Collection entries
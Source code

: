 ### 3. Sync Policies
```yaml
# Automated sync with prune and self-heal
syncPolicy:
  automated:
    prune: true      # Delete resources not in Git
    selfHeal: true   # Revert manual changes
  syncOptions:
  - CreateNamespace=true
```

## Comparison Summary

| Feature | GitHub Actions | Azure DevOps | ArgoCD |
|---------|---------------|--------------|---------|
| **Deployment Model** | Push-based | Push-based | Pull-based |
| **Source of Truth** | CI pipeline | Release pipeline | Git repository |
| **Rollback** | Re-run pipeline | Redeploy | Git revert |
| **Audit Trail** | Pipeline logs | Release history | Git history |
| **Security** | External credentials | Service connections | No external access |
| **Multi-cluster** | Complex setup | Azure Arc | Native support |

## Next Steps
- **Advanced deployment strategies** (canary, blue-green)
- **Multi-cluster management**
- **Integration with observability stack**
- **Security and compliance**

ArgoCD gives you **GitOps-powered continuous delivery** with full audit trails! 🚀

_Task details:_ Which lines in the data hold the string "ArgoCD"? Copy each of them.

_Completed exercise:_
| Feature | GitHub Actions | Azure DevOps | ArgoCD |
ArgoCD gives you **GitOps-powered continuous delivery** with full audit trails! 🚀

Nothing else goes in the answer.